Lexifier

Lexifier

Lexifier

Language providing most vocabulary to a creole language


A lexifier is the language that provides the basis for the majority of a pidgin or creole language's vocabulary (lexicon).[1] Often this language is also the dominant, or superstrate language, though this is not always the case, as can be seen in the historical Mediterranean Lingua Franca.[2] In mixed languages, there are no superstrates or substrates, but instead two or more adstrates. One adstrate still contributes the majority of the lexicon in most cases, and would be considered the lexifier.
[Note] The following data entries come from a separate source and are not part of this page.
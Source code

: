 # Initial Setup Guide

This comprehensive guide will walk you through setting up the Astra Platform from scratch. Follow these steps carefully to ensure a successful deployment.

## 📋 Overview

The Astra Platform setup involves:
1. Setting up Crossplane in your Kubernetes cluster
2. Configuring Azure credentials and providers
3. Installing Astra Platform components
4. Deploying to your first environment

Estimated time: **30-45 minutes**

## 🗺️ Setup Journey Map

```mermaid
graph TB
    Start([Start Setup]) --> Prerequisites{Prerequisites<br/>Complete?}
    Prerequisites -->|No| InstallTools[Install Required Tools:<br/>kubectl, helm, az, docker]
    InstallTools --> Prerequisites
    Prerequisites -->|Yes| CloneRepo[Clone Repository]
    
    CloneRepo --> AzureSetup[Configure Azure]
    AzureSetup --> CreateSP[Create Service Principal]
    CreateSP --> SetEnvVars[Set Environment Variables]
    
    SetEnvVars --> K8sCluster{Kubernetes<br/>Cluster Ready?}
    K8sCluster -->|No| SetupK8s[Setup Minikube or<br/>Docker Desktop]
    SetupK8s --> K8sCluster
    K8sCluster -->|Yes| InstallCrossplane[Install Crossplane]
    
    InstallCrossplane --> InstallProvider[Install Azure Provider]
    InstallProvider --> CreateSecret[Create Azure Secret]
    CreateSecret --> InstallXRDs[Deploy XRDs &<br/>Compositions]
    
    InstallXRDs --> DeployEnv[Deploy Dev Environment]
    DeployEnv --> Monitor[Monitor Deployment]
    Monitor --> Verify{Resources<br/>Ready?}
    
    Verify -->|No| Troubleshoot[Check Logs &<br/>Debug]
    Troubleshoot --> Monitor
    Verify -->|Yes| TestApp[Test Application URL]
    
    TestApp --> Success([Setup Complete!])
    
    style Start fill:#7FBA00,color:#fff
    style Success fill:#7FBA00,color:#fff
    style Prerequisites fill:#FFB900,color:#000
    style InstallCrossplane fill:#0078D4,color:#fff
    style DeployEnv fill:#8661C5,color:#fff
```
However, it is not the dominant language, as there are none in the development of mixed languages, such as in Michif.[1]

Structure

Pidgin and creole language names are often written as the following: Location spoken + Stage of Development + Lexifier language. For example: Malaysian Creole Portuguese, with Portuguese being the lexifier and the superstrate language at the time of the creole development.[1]
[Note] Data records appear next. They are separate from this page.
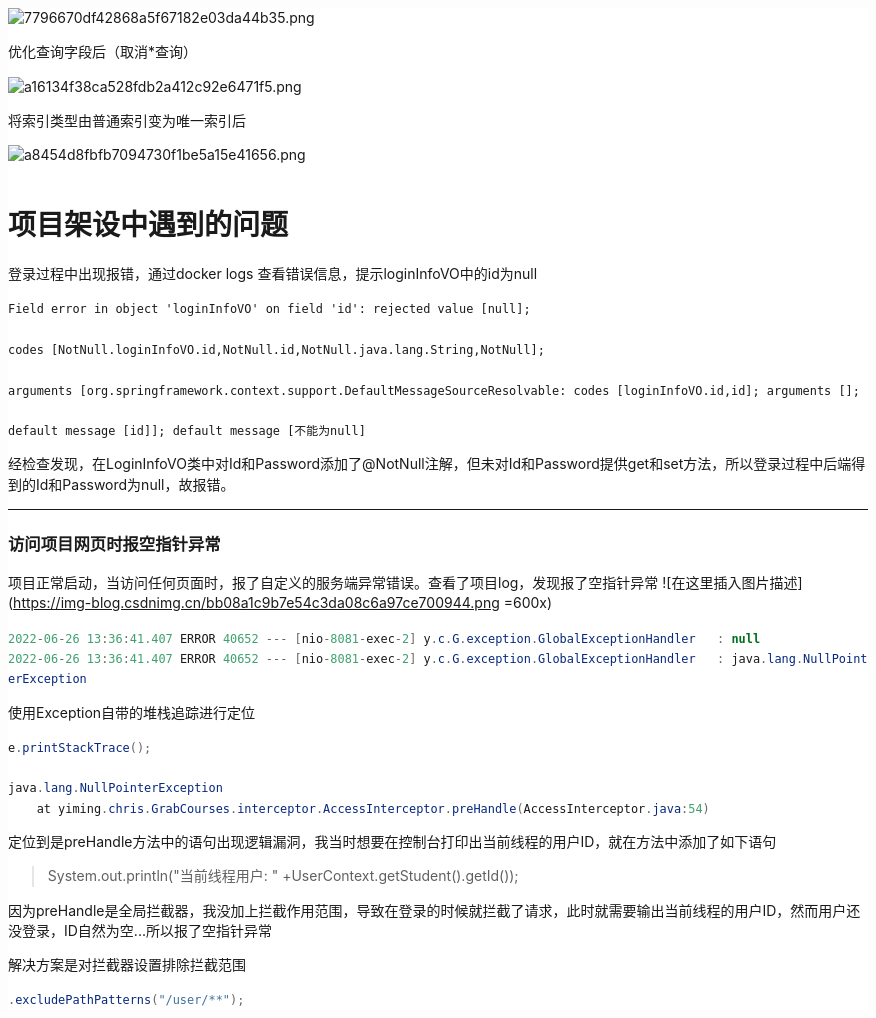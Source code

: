 <img src=":/3b398a4bf9d04609932426ec9b93795d" alt="7796670df42868a5f67182e03da44b35.png" width="861" height="68" class="jop-noMdConv">

优化查询字段后（取消*查询）

![a16134f38ca528fdb2a412c92e6471f5.png](:/daa8563ac3034d2593837870d0a7ba74)

将索引类型由普通索引变为唯一索引后

![a8454d8fbfb7094730f1be5a15e41656.png](:/8080923fa4d84c799c01938276773300)

# 项目架设中遇到的问题

登录过程中出现报错，通过docker logs 查看错误信息，提示loginInfoVO中的id为null

```
Field error in object 'loginInfoVO' on field 'id': rejected value [null];

codes [NotNull.loginInfoVO.id,NotNull.id,NotNull.java.lang.String,NotNull];

arguments [org.springframework.context.support.DefaultMessageSourceResolvable: codes [loginInfoVO.id,id]; arguments [];

default message [id]]; default message [不能为null]
```

经检查发现，在LoginInfoVO类中对Id和Password添加了@NotNull注解，但未对Id和Password提供get和set方法，所以登录过程中后端得到的Id和Password为null，故报错。

* * *
###  访问项目网页时报空指针异常
项目正常启动，当访问任何页面时，报了自定义的服务端异常错误。查看了项目log，发现报了空指针异常
![在这里插入图片描述](https://img-blog.csdnimg.cn/bb08a1c9b7e54c3da08c6a97ce700944.png =600x)

```java
2022-06-26 13:36:41.407 ERROR 40652 --- [nio-8081-exec-2] y.c.G.exception.GlobalExceptionHandler   : null
2022-06-26 13:36:41.407 ERROR 40652 --- [nio-8081-exec-2] y.c.G.exception.GlobalExceptionHandler   : java.lang.NullPointerException
```
使用Exception自带的堆栈追踪进行定位

```java
e.printStackTrace();

java.lang.NullPointerException
	at yiming.chris.GrabCourses.interceptor.AccessInterceptor.preHandle(AccessInterceptor.java:54)
```
定位到是preHandle方法中的语句出现逻辑漏洞，我当时想要在控制台打印出当前线程的用户ID，就在方法中添加了如下语句

> System.out.println("当前线程用户: " +UserContext.getStudent().getId());
>
因为preHandle是全局拦截器，我没加上拦截作用范围，导致在登录的时候就拦截了请求，此时就需要输出当前线程的用户ID，然而用户还没登录，ID自然为空...所以报了空指针异常

解决方案是对拦截器设置排除拦截范围

```java
.excludePathPatterns("/user/**");
```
Often the autoglossonym, or the name the speakers give their contact language, is written Broken + Lexifier, e.g. Broken English. This becomes confusing when multiple contact languages have the same lexifier, as different languages could be called the same name by their speakers. Hence, the names are as stated above in the literature to reduce this confusion.[1]

Name

The word lexifier is derived from the modern Latin word lexicon, meaning a catalogue of the vocabulary or units in a given language.[3][failed verification]

Examples


References

  1. Velupillai, Viveka (2015). Pidgins, Creoles and Mixed Languages. Amsterdam: John Benjamins Publishing Company. p. 519. ISBN 978-90-272-5272-2.
  2. "lexicon, n.". OED Online. Oxford University Press. December 2018. Retrieved 2018-12-29.
  3. Gleibermann, Erik (2018). "Inside the Bilingual Writer". World Literature Today. 92 (3): 30–34. doi:10.7588/worllitetoda.92.3.0030. JSTOR 10.7588/worllitetoda.92.3.0030. S2CID 165625005.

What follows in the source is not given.